### [Brief]
Return all of the entries, keeping every word and mark as it is.

- - - - -

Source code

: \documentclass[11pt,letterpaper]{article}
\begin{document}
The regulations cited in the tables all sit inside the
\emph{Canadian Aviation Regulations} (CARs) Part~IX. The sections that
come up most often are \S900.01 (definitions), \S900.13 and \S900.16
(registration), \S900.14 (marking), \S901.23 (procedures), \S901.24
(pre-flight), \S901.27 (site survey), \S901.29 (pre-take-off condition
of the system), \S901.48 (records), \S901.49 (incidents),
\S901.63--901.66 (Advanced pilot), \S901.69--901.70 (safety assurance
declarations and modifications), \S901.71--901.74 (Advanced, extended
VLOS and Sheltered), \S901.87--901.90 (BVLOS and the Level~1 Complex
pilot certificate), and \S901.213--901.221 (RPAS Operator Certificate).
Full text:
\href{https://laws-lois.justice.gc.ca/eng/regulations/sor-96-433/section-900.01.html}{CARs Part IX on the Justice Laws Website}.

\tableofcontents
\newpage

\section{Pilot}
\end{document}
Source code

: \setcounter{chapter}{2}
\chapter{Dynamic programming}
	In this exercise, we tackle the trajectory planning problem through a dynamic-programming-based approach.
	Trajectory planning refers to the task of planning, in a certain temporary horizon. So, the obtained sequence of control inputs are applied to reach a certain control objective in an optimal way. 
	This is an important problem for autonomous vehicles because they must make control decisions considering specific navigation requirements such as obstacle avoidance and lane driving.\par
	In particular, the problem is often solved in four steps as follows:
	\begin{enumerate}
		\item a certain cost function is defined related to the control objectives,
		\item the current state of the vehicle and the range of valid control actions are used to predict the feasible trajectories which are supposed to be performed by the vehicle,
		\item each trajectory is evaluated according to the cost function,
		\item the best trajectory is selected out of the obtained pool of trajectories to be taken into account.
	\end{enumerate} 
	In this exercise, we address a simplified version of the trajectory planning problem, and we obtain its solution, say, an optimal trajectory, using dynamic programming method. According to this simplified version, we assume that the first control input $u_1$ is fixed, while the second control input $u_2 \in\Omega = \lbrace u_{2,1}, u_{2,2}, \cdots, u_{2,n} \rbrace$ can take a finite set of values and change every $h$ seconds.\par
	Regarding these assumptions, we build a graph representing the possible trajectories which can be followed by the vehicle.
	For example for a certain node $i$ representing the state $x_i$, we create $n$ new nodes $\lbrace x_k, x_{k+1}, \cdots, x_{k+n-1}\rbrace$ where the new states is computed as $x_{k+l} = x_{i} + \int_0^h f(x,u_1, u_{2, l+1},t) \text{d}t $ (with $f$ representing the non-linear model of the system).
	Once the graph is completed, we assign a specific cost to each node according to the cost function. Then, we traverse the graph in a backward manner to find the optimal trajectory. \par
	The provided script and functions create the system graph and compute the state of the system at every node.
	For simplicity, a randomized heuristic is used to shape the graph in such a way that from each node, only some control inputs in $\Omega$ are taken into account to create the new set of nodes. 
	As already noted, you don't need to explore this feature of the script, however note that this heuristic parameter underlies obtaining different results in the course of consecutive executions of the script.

- - - - -

### [Solution for this problem]
Source code

: \documentclass[11pt,letterpaper]{article}
\begin{document}
The regulations cited in the tables all sit inside the
\emph{Canadian Aviation Regulations} (CARs) Part~IX. The sections that
come up most often are \S900.01 (definitions), \S900.13 and \S900.16
(registration), \S900.14 (marking), \S901.23 (procedures), \S901.24
(pre-flight), \S901.27 (site survey), \S901.29 (pre-take-off condition
of the system), \S901.48 (records), \S901.49 (incidents),
\S901.63--901.66 (Advanced pilot), \S901.69--901.70 (safety assurance
declarations and modifications), \S901.71--901.74 (Advanced, extended
VLOS and Sheltered), \S901.87--901.90 (BVLOS and the Level~1 Complex
pilot certificate), and \S901.213--901.221 (RPAS Operator Certificate).
Full text:
\href{https://laws-lois.justice.gc.ca/eng/regulations/sor-96-433/section-900.01.html}{CARs Part IX on the Justice Laws Website}.

\tableofcontents
\newpage

\section{Pilot}
\end{document}
Source code

: \setcounter{chapter}{2}
\chapter{Dynamic programming}
	In this exercise, we tackle the trajectory planning problem through a dynamic-programming-based approach.
	Trajectory planning refers to the task of planning, in a certain temporary horizon. So, the obtained sequence of control inputs are applied to reach a certain control objective in an optimal way. 
	This is an important problem for autonomous vehicles because they must make control decisions considering specific navigation requirements such as obstacle avoidance and lane driving.\par
	In particular, the problem is often solved in four steps as follows:
	\begin{enumerate}
		\item a certain cost function is defined related to the control objectives,
		\item the current state of the vehicle and the range of valid control actions are used to predict the feasible trajectories which are supposed to be performed by the vehicle,
		\item each trajectory is evaluated according to the cost function,
		\item the best trajectory is selected out of the obtained pool of trajectories to be taken into account.
	\end{enumerate} 
	In this exercise, we address a simplified version of the trajectory planning problem, and we obtain its solution, say, an optimal trajectory, using dynamic programming method. According to this simplified version, we assume that the first control input $u_1$ is fixed, while the second control input $u_2 \in\Omega = \lbrace u_{2,1}, u_{2,2}, \cdots, u_{2,n} \rbrace$ can take a finite set of values and change every $h$ seconds.\par
	Regarding these assumptions, we build a graph representing the possible trajectories which can be followed by the vehicle.
	For example for a certain node $i$ representing the state $x_i$, we create $n$ new nodes $\lbrace x_k, x_{k+1}, \cdots, x_{k+n-1}\rbrace$ where the new states is computed as $x_{k+l} = x_{i} + \int_0^h f(x,u_1, u_{2, l+1},t) \text{d}t $ (with $f$ representing the non-linear model of the system).
	Once the graph is completed, we assign a specific cost to each node according to the cost function. Then, we traverse the graph in a backward manner to find the optimal trajectory. \par
	The provided script and functions create the system graph and compute the state of the system at every node.
	For simplicity, a randomized heuristic is used to shape the graph in such a way that from each node, only some control inputs in $\Omega$ are taken into account to create the new set of nodes. 
	As already noted, you don't need to explore this feature of the script, however note that this heuristic parameter underlies obtaining different results in the course of consecutive executions of the script.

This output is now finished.